Exercise data below:

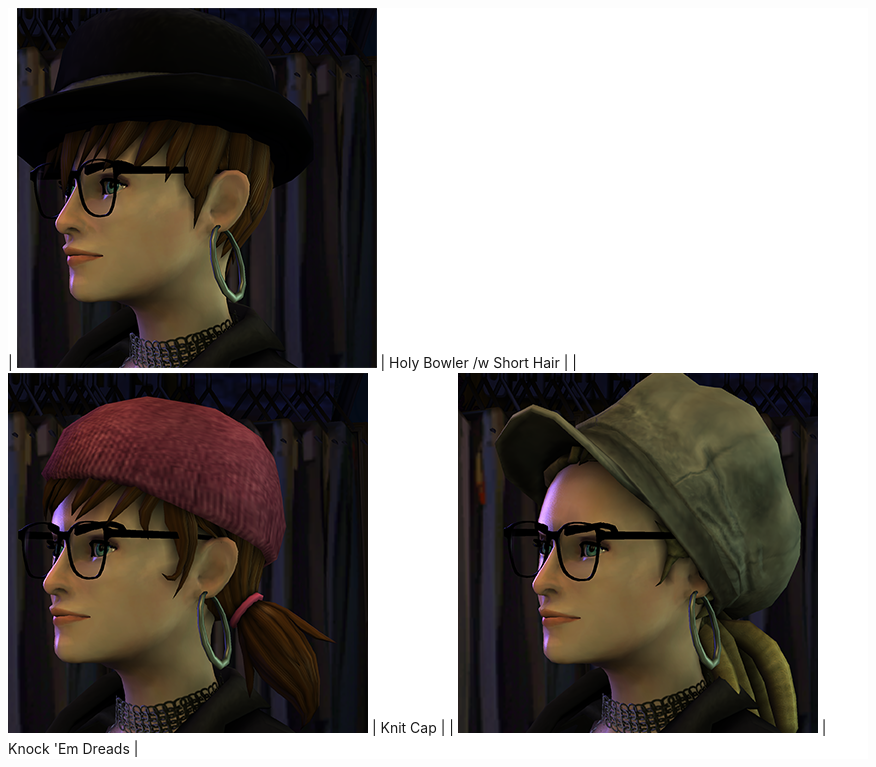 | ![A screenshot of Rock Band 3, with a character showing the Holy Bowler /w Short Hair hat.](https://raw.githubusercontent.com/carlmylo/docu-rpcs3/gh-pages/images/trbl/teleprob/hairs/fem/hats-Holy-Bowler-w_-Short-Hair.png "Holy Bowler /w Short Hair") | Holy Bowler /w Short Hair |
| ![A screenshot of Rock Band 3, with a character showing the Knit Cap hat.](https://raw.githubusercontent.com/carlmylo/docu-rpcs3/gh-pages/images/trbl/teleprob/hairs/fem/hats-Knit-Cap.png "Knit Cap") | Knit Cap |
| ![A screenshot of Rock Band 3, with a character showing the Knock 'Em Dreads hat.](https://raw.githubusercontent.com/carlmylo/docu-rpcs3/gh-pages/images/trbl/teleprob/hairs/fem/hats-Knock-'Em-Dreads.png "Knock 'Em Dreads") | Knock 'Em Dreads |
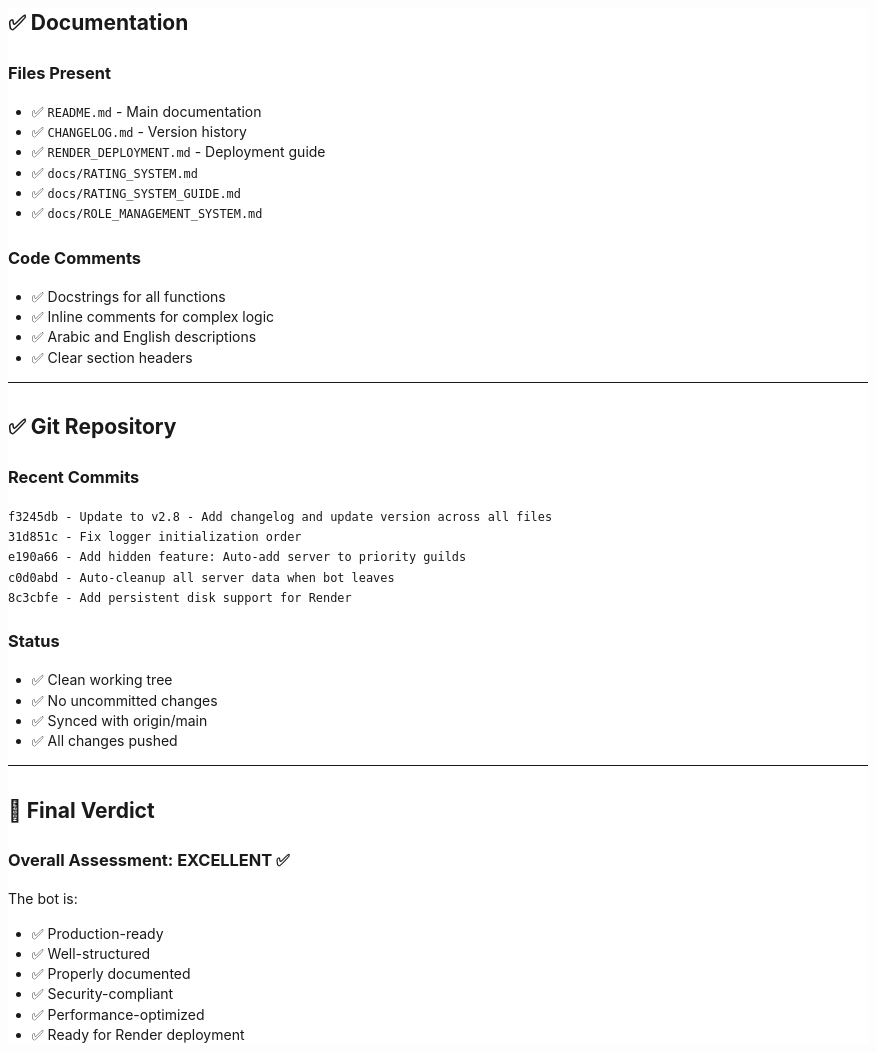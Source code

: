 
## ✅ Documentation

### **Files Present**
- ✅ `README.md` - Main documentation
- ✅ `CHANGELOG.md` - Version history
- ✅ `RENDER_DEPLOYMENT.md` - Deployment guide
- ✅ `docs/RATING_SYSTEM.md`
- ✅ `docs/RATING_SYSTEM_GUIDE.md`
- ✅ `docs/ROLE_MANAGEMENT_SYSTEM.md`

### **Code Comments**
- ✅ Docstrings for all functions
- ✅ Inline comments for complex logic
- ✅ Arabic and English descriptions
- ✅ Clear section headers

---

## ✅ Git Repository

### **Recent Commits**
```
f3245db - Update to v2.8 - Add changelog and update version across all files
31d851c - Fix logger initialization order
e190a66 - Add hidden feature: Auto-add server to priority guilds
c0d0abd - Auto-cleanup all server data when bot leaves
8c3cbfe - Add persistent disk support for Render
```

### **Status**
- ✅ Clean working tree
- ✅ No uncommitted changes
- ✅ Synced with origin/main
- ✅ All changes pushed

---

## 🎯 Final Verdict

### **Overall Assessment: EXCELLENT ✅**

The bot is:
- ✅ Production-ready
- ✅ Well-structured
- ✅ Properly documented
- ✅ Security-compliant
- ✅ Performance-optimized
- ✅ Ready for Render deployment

End of Exercise data.

● **Task description**:
Your output should be an exact transcription of the line that holds "- ✅ Production-ready" and each line after it through the end of the listing above.

● **Response to this task**:
- ✅ Production-ready
- ✅ Well-structured
- ✅ Properly documented
- ✅ Security-compliant
- ✅ Performance-optimized
- ✅ Ready for Render deployment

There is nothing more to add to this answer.